Stored data entries:

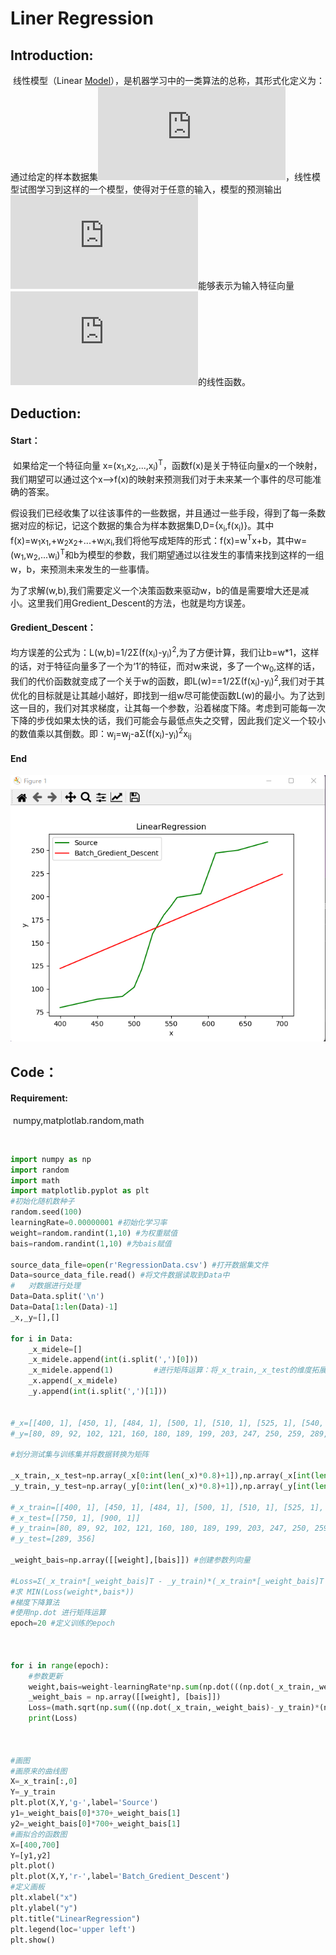 # Liner Regression

## Introduction:

​			线性模型（Linear [Model](https://so.csdn.net/so/search?q=Model&spm=1001.2101.3001.7020)），是机器学习中的一类算法的总称，其形式化定义为：通过给定的样本数据集![\large D](https://private.codecogs.com/gif.latex?%5Clarge%20D)，线性模型试图学习到这样的一个模型，使得对于任意的输入，模型的预测输出![\large f(x)](https://private.codecogs.com/gif.latex?%5Clarge%20f%28x%29)能够表示为输入特征向量![\large x](https://private.codecogs.com/gif.latex?%5Clarge%20x)的线性函数。

## Deduction:

#### 	Start：

​			如果给定一个特征向量 x=(x<sub>1</sub>,x<sub>2</sub>,...,x<sub>i</sub>)<sup>T</sup>，函数f(x)是关于特征向量x的一个映射，我们期望可以通过这个x-->f(x)的映射来预测我们对于未来某一个事件的尽可能准确的答案。

​			假设我们已经收集了以往该事件的一些数据，并且通过一些手段，得到了每一条数据对应的标记，记这个数据的集合为样本数据集D,D={x<sub>i</sub>,f(x<sub>i</sub>)}。其中f(x)=w<sub>1</sub>x<sub>1</sub>,+w<sub>2</sub>x<sub>2</sub>+...+w<sub>i</sub>x<sub>i</sub>,我们将他写成矩阵的形式：f(x)=w<sup>T</sup>x+b，其中w=(w<sub>1</sub>,w<sub>2</sub>,...w<sub>i</sub>)<sup>T</sup>和b为模型的参数，我们期望通过以往发生的事情来找到这样的一组w，b，来预测未来发生的一些事情。

​			为了求解(w,b),我们需要定义一个决策函数来驱动w，b的值是需要增大还是减小。这里我们用Gredient_Descent的方法，也就是均方误差。

#### 	Gredient_Descent：

​			均方误差的公式为：L(w,b)=1/2Σ(f(x<sub>i</sub>)-y<sub>i</sub>)<sup>2</sup>,为了方便计算，我们让b=w*1，这样的话，对于特征向量多了一个为‘1’的特征，而对w来说，多了一个w<sub>0</sub>,这样的话，我们的代价函数就变成了一个关于w的函数，即L(w)==1/2Σ(f(x<sub>i</sub>)-y<sub>i</sub>)<sup>2</sup>,我们对于其优化的目标就是让其越小越好，即找到一组w尽可能使函数L(w)的最小。为了达到这一目的，我们对其求梯度，让其每一个参数，沿着梯度下降。考虑到可能每一次下降的步伐如果太快的话，我们可能会与最低点失之交臂，因此我们定义一个较小的数值乘以其倒数。即：w<sub>j</sub>=w<sub>j</sub>-aΣ(f(x<sub>i</sub>)-y<sub>i</sub>)<sup>2</sup>x<sub>i</sub><sub>j</sub>

#### End

![end](.\end.png)



## Code：

#### 	Requirement:

​						numpy,matplotlab.random,math

​		

```python
import numpy as np
import random
import math
import matplotlib.pyplot as plt
#初始化随机数种子
random.seed(100)
learningRate=0.00000001 #初始化学习率
weight=random.randint(1,10) #为权重赋值
bais=random.randint(1,10) #为bais赋值

source_data_file=open(r'RegressionData.csv') #打开数据集文件
Data=source_data_file.read() #将文件数据读取到Data中
#   对数据进行处理
Data=Data.split('\n')
Data=Data[1:len(Data)-1]
_x,_y=[],[]

for i in Data:
    _x_midele=[]
    _x_midele.append(int(i.split(',')[0]))
    _x_midele.append(1)         #进行矩阵运算：将_x_train,_x_test的维度拓展‘1’，添加一个值为‘1’的特征，方便进行bais的运算
    _x.append(_x_midele)
    _y.append(int(i.split(',')[1]))


#_x=[[400, 1], [450, 1], [484, 1], [500, 1], [510, 1], [525, 1], [540, 1], [549, 1], [558, 1], [590, 1], [610, 1], [640, 1], [680, 1], [750, 1], [900, 1]]
#_y=[80, 89, 92, 102, 121, 160, 180, 189, 199, 203, 247, 250, 259, 289, 356]

#划分测试集与训练集并将数据转换为矩阵

_x_train,_x_test=np.array(_x[0:int(len(_x)*0.8)+1]),np.array(_x[int(len(_x)*0.8)+1:len(_x)])
_y_train,_y_test=np.array(_y[0:int(len(_x)*0.8)+1]),np.array(_y[int(len(_x)*0.8)+1:len(_x)])

#_x_train=[[400, 1], [450, 1], [484, 1], [500, 1], [510, 1], [525, 1], [540, 1], [549, 1], [558, 1], [590, 1], [610, 1], [640, 1], [680, 1]]
#_x_test=[[750, 1], [900, 1]]
#_y_train=[80, 89, 92, 102, 121, 160, 180, 189, 199, 203, 247, 250, 259]
#_y_test=[289, 356]

_weight_bais=np.array([[weight],[bais]]) #创建参数列向量

#Loss=Σ(_x_train*[_weight_bais]T - _y_train)*(_x_train*[_weight_bais]T - _y_train)
#求 MIN(Loss(weight*,bais*))
#梯度下降算法
#使用np.dot 进行矩阵运算
epoch=20 #定义训练的epoch



for i in range(epoch):
    #参数更新
    weight,bais=weight-learningRate*np.sum(np.dot(((np.dot(_x_train,_weight_bais)-_y_train)),(_x_train[:,0]))),bais-learningRate*np.sum(((np.dot(_x_train,_weight_bais)-_y_train)))
    _weight_bais = np.array([[weight], [bais]])
    Loss=(math.sqrt(np.sum(((np.dot(_x_train,_weight_bais)-_y_train)*(np.dot(_x_train,_weight_bais)-_y_train)))))/len(_x_train)
    print(Loss)



#画图
#画原来的曲线图
X=_x_train[:,0]
Y=_y_train
plt.plot(X,Y,'g-',label='Source')
y1=_weight_bais[0]*370+_weight_bais[1]
y2=_weight_bais[0]*700+_weight_bais[1]
#画拟合的函数图
X=[400,700]
Y=[y1,y2]
plt.plot()
plt.plot(X,Y,'r-',label='Batch_Gredient_Descent')
#定义画板
plt.xlabel("x")
plt.ylabel("y")
plt.title("LinearRegression")
plt.legend(loc='upper left')
plt.show()
```







​			



































​	





​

Exercise brief: Nothing but the records, copied exactly and stripped of pictures, should be returned.

Response:
 # Liner Regression

## Introduction:

​			线性模型（Linear [Model](https://so.csdn.net/so/search?q=Model&spm=1001.2101.3001.7020)），是机器学习中的一类算法的总称，其形式化定义为：通过给定的样本数据集![\large D](https://private.codecogs.com/gif.latex?%5Clarge%20D)，线性模型试图学习到这样的一个模型，使得对于任意的输入，模型的预测输出![\large f(x)](https://private.codecogs.com/gif.latex?%5Clarge%20f%28x%29)能够表示为输入特征向量![\large x](https://private.codecogs.com/gif.latex?%5Clarge%20x)的线性函数。

## Deduction:

#### 	Start：

​			如果给定一个特征向量 x=(x<sub>1</sub>,x<sub>2</sub>,...,x<sub>i</sub>)<sup>T</sup>，函数f(x)是关于特征向量x的一个映射，我们期望可以通过这个x-->f(x)的映射来预测我们对于未来某一个事件的尽可能准确的答案。

​			假设我们已经收集了以往该事件的一些数据，并且通过一些手段，得到了每一条数据对应的标记，记这个数据的集合为样本数据集D,D={x<sub>i</sub>,f(x<sub>i</sub>)}。其中f(x)=w<sub>1</sub>x<sub>1</sub>,+w<sub>2</sub>x<sub>2</sub>+...+w<sub>i</sub>x<sub>i</sub>,我们将他写成矩阵的形式：f(x)=w<sup>T</sup>x+b，其中w=(w<sub>1</sub>,w<sub>2</sub>,...w<sub>i</sub>)<sup>T</sup>和b为模型的参数，我们期望通过以往发生的事情来找到这样的一组w，b，来预测未来发生的一些事情。

​			为了求解(w,b),我们需要定义一个决策函数来驱动w，b的值是需要增大还是减小。这里我们用Gredient_Descent的方法，也就是均方误差。

#### 	Gredient_Descent：

​			均方误差的公式为：L(w,b)=1/2Σ(f(x<sub>i</sub>)-y<sub>i</sub>)<sup>2</sup>,为了方便计算，我们让b=w*1，这样的话，对于特征向量多了一个为‘1’的特征，而对w来说，多了一个w<sub>0</sub>,这样的话，我们的代价函数就变成了一个关于w的函数，即L(w)==1/2Σ(f(x<sub>i</sub>)-y<sub>i</sub>)<sup>2</sup>,我们对于其优化的目标就是让其越小越好，即找到一组w尽可能使函数L(w)的最小。为了达到这一目的，我们对其求梯度，让其每一个参数，沿着梯度下降。考虑到可能每一次下降的步伐如果太快的话，我们可能会与最低点失之交臂，因此我们定义一个较小的数值乘以其倒数。即：w<sub>j</sub>=w<sub>j</sub>-aΣ(f(x<sub>i</sub>)-y<sub>i</sub>)<sup>2</sup>x<sub>i</sub><sub>j</sub>

#### End

![end](.\end.png)



## Code：

#### 	Requirement:

​						numpy,matplotlab.random,math

​		

```python
import numpy as np
import random
import math
import matplotlib.pyplot as plt
#初始化随机数种子
random.seed(100)
learningRate=0.00000001 #初始化学习率
weight=random.randint(1,10) #为权重赋值
bais=random.randint(1,10) #为bais赋值

source_data_file=open(r'RegressionData.csv') #打开数据集文件
Data=source_data_file.read() #将文件数据读取到Data中
#   对数据进行处理
Data=Data.split('\n')
Data=Data[1:len(Data)-1]
_x,_y=[],[]

for i in Data:
    _x_midele=[]
    _x_midele.append(int(i.split(',')[0]))
    _x_midele.append(1)         #进行矩阵运算：将_x_train,_x_test的维度拓展‘1’，添加一个值为‘1’的特征，方便进行bais的运算
    _x.append(_x_midele)
    _y.append(int(i.split(',')[1]))


#_x=[[400, 1], [450, 1], [484, 1], [500, 1], [510, 1], [525, 1], [540, 1], [549, 1], [558, 1], [590, 1], [610, 1], [640, 1], [680, 1], [750, 1], [900, 1]]
#_y=[80, 89, 92, 102, 121, 160, 180, 189, 199, 203, 247, 250, 259, 289, 356]

#划分测试集与训练集并将数据转换为矩阵

_x_train,_x_test=np.array(_x[0:int(len(_x)*0.8)+1]),np.array(_x[int(len(_x)*0.8)+1:len(_x)])
_y_train,_y_test=np.array(_y[0:int(len(_x)*0.8)+1]),np.array(_y[int(len(_x)*0.8)+1:len(_x)])

#_x_train=[[400, 1], [450, 1], [484, 1], [500, 1], [510, 1], [525, 1], [540, 1], [549, 1], [558, 1], [590, 1], [610, 1], [640, 1], [680, 1]]
#_x_test=[[750, 1], [900, 1]]
#_y_train=[80, 89, 92, 102, 121, 160, 180, 189, 199, 203, 247, 250, 259]
#_y_test=[289, 356]

_weight_bais=np.array([[weight],[bais]]) #创建参数列向量

#Loss=Σ(_x_train*[_weight_bais]T - _y_train)*(_x_train*[_weight_bais]T - _y_train)
#求 MIN(Loss(weight*,bais*))
#梯度下降算法
#使用np.dot 进行矩阵运算
epoch=20 #定义训练的epoch



for i in range(epoch):
    #参数更新
    weight,bais=weight-learningRate*np.sum(np.dot(((np.dot(_x_train,_weight_bais)-_y_train)),(_x_train[:,0]))),bais-learningRate*np.sum(((np.dot(_x_train,_weight_bais)-_y_train)))
    _weight_bais = np.array([[weight], [bais]])
    Loss=(math.sqrt(np.sum(((np.dot(_x_train,_weight_bais)-_y_train)*(np.dot(_x_train,_weight_bais)-_y_train)))))/len(_x_train)
    print(Loss)



#画图
#画原来的曲线图
X=_x_train[:,0]
Y=_y_train
plt.plot(X,Y,'g-',label='Source')
y1=_weight_bais[0]*370+_weight_bais[1]
y2=_weight_bais[0]*700+_weight_bais[1]
#画拟合的函数图
X=[400,700]
Y=[y1,y2]
plt.plot()
plt.plot(X,Y,'r-',label='Batch_Gredient_Descent')
#定义画板
plt.xlabel("x")
plt.ylabel("y")
plt.title("LinearRegression")
plt.legend(loc='upper left')
plt.show()
```







​			



































​	





​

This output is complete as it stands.